Professor Mary Beth Beazley


Mary Beth Beazley, Professor of Law

In January and May, Mary Beth Beazley celebrated getting her grades in – just at the wire, as always. In 2022, she celebrated the publication of the sixth edition of A Practical Guide to Appellate Advocacy, though that made her feel a little bit old. She’s currently surveying legal writing faculty for an upcoming article on law faculty voting rights.


Mary Beth has made several presentations over the past year, many for the National Judicial College (whose faculty she joined in 2018). She has spoken to law clerks and appellate judges in three state capitals: Carson City in December of ’22, Lincoln in April of ’23, and Indianapolis in November of ’23. She also served as a faculty member in the Judicial College’s course on judicial writing in both April and September.
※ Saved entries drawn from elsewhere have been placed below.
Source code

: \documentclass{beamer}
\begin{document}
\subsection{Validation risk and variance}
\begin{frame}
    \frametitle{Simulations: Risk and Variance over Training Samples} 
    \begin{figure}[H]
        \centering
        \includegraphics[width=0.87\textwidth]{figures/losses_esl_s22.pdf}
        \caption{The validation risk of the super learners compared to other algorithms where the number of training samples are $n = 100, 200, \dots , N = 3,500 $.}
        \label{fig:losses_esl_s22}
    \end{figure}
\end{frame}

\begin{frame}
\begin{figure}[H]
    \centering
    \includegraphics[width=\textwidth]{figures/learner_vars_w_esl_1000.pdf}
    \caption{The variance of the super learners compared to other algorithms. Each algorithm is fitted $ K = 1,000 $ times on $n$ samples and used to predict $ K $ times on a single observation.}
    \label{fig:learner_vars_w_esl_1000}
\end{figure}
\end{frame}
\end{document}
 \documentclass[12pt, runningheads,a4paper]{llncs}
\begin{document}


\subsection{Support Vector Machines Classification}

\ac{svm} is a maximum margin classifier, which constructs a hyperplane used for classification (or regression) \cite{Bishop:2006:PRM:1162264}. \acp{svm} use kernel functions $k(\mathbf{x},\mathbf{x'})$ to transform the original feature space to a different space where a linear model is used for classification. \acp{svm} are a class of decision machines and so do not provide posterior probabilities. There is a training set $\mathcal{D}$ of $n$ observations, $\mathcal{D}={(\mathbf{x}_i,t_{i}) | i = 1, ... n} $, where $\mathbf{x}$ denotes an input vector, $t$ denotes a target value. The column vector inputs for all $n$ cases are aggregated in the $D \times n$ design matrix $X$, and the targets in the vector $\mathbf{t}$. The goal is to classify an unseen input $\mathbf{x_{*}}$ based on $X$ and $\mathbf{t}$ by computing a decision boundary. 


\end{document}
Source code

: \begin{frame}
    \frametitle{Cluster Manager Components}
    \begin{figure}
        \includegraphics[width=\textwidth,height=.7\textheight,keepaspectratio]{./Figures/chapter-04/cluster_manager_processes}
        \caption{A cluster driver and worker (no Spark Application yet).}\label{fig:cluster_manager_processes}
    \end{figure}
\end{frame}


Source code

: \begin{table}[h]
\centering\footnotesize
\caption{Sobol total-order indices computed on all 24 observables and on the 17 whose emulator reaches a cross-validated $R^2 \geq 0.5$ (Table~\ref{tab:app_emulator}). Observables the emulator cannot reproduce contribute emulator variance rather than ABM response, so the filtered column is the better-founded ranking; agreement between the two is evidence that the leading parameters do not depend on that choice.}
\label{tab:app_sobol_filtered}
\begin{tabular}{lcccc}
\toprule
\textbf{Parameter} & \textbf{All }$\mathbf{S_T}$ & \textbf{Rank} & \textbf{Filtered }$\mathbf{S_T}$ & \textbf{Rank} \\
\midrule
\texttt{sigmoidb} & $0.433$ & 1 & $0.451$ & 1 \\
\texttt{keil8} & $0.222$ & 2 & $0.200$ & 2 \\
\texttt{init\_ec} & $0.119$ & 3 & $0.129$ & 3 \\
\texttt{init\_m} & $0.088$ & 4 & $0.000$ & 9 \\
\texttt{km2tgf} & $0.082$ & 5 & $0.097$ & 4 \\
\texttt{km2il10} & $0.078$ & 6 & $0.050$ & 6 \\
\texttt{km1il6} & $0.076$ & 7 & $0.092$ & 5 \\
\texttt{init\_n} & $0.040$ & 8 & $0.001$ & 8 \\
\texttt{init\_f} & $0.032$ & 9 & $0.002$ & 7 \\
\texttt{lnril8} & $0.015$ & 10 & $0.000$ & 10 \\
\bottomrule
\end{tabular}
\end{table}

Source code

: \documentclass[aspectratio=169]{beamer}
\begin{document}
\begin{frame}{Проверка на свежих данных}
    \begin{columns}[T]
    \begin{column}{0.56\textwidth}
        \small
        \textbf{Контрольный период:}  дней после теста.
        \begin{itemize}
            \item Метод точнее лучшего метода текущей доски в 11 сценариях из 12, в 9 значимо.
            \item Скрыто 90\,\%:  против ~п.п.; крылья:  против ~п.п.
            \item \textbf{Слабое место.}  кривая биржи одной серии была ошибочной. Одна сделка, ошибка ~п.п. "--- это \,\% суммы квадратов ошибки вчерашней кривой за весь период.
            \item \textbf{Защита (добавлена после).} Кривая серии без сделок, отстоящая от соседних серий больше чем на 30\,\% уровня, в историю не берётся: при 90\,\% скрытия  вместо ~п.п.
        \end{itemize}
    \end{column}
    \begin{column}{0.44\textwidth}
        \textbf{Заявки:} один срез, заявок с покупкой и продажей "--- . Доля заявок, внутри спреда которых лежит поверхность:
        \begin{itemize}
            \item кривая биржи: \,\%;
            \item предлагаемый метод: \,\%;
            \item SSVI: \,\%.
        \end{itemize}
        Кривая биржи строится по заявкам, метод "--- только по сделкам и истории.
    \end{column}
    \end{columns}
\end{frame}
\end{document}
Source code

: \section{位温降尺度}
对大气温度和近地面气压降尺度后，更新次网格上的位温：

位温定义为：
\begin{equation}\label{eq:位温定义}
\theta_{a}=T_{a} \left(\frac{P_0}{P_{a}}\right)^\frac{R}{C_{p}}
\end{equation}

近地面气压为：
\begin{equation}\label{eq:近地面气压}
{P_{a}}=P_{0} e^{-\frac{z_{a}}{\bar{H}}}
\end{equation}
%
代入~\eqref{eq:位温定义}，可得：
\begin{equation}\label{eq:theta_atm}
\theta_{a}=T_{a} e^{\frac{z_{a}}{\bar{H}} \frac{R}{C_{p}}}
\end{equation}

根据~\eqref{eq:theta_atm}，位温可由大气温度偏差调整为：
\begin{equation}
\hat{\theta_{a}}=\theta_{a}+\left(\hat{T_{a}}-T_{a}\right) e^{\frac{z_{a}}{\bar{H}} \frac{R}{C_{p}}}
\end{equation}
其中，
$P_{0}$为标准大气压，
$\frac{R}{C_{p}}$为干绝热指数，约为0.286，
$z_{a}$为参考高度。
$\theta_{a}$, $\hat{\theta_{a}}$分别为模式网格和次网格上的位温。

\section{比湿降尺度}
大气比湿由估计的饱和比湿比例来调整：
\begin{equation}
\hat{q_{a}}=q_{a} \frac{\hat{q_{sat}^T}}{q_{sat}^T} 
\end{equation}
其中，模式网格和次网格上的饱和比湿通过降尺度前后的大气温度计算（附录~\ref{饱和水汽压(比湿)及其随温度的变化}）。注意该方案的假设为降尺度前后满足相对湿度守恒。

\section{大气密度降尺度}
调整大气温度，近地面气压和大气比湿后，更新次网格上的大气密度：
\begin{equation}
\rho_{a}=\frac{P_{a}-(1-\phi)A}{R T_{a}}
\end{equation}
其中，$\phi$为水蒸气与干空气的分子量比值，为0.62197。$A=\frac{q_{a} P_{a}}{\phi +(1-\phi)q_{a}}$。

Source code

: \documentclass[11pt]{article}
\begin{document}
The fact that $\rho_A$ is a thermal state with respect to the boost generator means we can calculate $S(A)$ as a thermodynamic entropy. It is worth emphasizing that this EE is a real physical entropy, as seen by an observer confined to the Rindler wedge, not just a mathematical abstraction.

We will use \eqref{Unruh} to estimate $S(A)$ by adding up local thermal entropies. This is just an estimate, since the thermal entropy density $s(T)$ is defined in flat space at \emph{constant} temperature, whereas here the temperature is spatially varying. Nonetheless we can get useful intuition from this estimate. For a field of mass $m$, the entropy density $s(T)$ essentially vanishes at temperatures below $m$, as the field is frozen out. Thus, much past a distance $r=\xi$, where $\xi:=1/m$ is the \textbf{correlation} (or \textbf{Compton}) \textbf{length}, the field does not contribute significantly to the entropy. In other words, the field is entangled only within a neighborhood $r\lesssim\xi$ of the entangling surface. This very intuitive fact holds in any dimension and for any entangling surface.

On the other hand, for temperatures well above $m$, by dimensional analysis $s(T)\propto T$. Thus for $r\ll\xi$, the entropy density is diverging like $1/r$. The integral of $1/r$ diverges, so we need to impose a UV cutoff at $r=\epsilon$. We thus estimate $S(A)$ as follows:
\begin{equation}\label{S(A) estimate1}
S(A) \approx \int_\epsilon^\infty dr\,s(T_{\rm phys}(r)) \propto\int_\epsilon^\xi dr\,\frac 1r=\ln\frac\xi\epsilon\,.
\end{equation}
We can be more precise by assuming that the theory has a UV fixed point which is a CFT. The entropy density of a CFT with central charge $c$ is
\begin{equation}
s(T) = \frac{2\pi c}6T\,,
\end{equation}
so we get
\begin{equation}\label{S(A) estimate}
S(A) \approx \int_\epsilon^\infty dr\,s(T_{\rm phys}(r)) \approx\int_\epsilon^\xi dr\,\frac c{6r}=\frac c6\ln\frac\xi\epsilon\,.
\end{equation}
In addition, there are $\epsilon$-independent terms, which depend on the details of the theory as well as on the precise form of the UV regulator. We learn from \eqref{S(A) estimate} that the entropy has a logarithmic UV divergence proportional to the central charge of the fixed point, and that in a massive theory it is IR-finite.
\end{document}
Also in September, she presented “The Cynic’s Guide to Legal Writing” in Baltimore to attorneys who work for the Association of Flight Attendants. Last fall, Mary Beth did an Aspen Authors presentation on how she uses formulas in the teaching of legal writing. It’s available on YouTube, and she reports that is has even received some downloads.


In December, Mary Beth spoke on Opinion Design as a panelist at the first annual Judicial Writing “Showcase of Ideas,” sponsored by Thomas R. Kline Center for Judicial Education at the Thomas R. Kline School of Law of Duquesne University. Finally, Mary Beth, Kathy Stanchi, and Nantiya Ruan were co-presenters at the LWI one-day workshop on December 1.